Collected data:
+++++

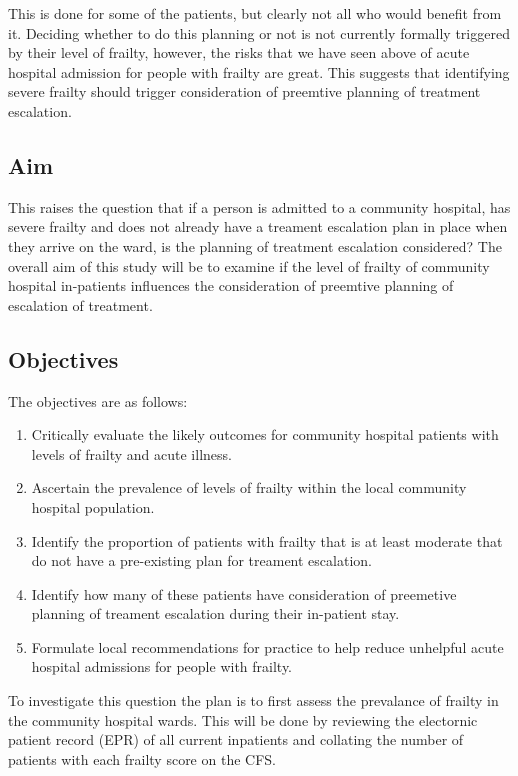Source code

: \documentclass
[
	12pt,
	a4paper,
	oneside,
]{article}
\begin{document}
This is done for some of the patients, but clearly not all who would benefit from it. 
Deciding whether to do this planning or not is not currently formally triggered 
by their level of frailty, however, the risks that we have seen above of acute hospital 
admission for people with frailty are great. This suggests that identifying severe frailty 
should trigger consideration of preemtive planning of treatment escalation.

\subsection{Aim}
This raises the question that if a person is admitted to a community hospital, has 
severe frailty and does not already have a treament escalation plan in place when they 
arrive on the ward, is the planning of treatment escalation considered? The overall 
aim of this study will be to examine if the level of frailty of community hospital
in-patients influences the consideration of preemtive planning of escalation of 
treatment.

\subsection{Objectives}

The objectives are as follows:
\begin{enumerate}
\item	Critically evaluate the likely outcomes for community hospital patients 
		with levels of frailty and acute illness.
\item	Ascertain the prevalence of levels of frailty within the local community
		hospital population.
\item	Identify the proportion of patients with frailty that is at least moderate
		that do not have a pre-existing plan for treament escalation.
\item	Identify how many of these patients have consideration of preemetive planning
		of treament escalation during their in-patient stay.
\item	Formulate local recommendations for practice to help reduce unhelpful
		acute hospital admissions for people with frailty.
\end{enumerate}
To investigate this question the plan is to first assess the prevalance of frailty
in the community hospital wards. This will be done by reviewing the electornic patient record (EPR)
of all current inpatients and collating the number of patients with each frailty score
on the CFS.
\end{document}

+++++

» **Instructions to follow**: Repeat the data exactly, excluding the pictures.

» **Response area**:
Source code

: \documentclass
[
	12pt,
	a4paper,
	oneside,
]{article}
\begin{document}
This is done for some of the patients, but clearly not all who would benefit from it. 
Deciding whether to do this planning or not is not currently formally triggered 
by their level of frailty, however, the risks that we have seen above of acute hospital 
admission for people with frailty are great. This suggests that identifying severe frailty 
should trigger consideration of preemtive planning of treatment escalation.

\subsection{Aim}
This raises the question that if a person is admitted to a community hospital, has 
severe frailty and does not already have a treament escalation plan in place when they 
arrive on the ward, is the planning of treatment escalation considered? The overall 
aim of this study will be to examine if the level of frailty of community hospital
in-patients influences the consideration of preemtive planning of escalation of 
treatment.

\subsection{Objectives}

The objectives are as follows:
\begin{enumerate}
\item	Critically evaluate the likely outcomes for community hospital patients 
		with levels of frailty and acute illness.
\item	Ascertain the prevalence of levels of frailty within the local community
		hospital population.
\item	Identify the proportion of patients with frailty that is at least moderate
		that do not have a pre-existing plan for treament escalation.
\item	Identify how many of these patients have consideration of preemetive planning
		of treament escalation during their in-patient stay.
\item	Formulate local recommendations for practice to help reduce unhelpful
		acute hospital admissions for people with frailty.
\end{enumerate}
To investigate this question the plan is to first assess the prevalance of frailty
in the community hospital wards. This will be done by reviewing the electornic patient record (EPR)
of all current inpatients and collating the number of patients with each frailty score
on the CFS.
\end{document}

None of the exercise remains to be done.